◆ Dataset extract ◆
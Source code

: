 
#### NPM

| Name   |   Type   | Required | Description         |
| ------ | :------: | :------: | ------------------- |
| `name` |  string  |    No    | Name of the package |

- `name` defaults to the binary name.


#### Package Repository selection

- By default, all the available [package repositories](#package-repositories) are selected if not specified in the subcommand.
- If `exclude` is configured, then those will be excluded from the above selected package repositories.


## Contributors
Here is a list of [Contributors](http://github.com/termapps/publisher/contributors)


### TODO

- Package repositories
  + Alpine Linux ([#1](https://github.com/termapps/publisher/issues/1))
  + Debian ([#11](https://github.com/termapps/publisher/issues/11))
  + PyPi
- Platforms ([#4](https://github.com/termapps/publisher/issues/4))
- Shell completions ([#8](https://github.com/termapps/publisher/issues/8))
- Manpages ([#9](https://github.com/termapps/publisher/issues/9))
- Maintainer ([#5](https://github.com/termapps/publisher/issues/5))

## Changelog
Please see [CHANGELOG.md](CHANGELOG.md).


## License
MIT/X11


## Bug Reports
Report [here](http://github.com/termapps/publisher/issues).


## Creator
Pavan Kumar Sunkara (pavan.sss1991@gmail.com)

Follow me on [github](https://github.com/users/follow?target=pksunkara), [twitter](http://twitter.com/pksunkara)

◆ What is being asked ◆
From the entries above, return each line with the word "termapps" in it.

◆ Exercise result ◆
Here is a list of [Contributors](http://github.com/termapps/publisher/contributors)
  + Alpine Linux ([#1](https://github.com/termapps/publisher/issues/1))
  + Debian ([#11](https://github.com/termapps/publisher/issues/11))
- Platforms ([#4](https://github.com/termapps/publisher/issues/4))
- Shell completions ([#8](https://github.com/termapps/publisher/issues/8))
- Manpages ([#9](https://github.com/termapps/publisher/issues/9))
- Maintainer ([#5](https://github.com/termapps/publisher/issues/5))
Report [here](http://github.com/termapps/publisher/issues).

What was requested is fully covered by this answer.